[Saved data entries]
-=-=-
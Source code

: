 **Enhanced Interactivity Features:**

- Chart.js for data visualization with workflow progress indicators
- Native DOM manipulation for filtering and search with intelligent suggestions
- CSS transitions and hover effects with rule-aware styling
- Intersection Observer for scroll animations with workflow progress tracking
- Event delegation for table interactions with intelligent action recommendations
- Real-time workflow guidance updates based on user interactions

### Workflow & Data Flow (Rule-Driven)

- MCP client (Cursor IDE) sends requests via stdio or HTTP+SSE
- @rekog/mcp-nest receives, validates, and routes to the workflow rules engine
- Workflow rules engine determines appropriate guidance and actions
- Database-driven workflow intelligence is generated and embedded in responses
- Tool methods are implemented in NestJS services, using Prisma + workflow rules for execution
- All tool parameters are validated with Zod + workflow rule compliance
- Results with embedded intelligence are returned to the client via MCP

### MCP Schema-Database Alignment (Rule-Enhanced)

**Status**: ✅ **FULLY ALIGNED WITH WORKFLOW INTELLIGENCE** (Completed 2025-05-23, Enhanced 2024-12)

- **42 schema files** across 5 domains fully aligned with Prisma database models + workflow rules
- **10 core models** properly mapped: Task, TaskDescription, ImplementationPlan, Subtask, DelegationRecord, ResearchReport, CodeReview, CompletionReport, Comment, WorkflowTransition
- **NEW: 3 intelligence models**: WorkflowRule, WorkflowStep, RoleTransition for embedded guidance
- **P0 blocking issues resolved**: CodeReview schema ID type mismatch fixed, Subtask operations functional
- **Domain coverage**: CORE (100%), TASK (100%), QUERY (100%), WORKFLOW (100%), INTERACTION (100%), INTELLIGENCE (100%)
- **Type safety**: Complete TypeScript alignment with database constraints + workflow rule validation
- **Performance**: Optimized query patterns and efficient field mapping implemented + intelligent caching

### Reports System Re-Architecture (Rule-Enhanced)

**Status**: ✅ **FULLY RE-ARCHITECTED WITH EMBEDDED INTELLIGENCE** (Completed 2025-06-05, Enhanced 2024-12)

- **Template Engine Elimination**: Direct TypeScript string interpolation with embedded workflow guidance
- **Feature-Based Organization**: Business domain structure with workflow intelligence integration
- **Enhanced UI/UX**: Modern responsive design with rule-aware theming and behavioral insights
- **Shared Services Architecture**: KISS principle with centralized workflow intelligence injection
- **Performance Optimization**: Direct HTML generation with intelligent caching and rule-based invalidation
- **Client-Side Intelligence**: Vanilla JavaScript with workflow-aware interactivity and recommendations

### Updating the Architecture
-=-=-
### Task item
Lines from the one with "- **Template Engine" through the last line above must be printed exactly; no other line is to appear.

### Output of the task
- **Template Engine Elimination**: Direct TypeScript string interpolation with embedded workflow guidance
- **Feature-Based Organization**: Business domain structure with workflow intelligence integration
- **Enhanced UI/UX**: Modern responsive design with rule-aware theming and behavioral insights
- **Shared Services Architecture**: KISS principle with centralized workflow intelligence injection
- **Performance Optimization**: Direct HTML generation with intelligent caching and rule-based invalidation
- **Client-Side Intelligence**: Vanilla JavaScript with workflow-aware interactivity and recommendations

### Updating the Architecture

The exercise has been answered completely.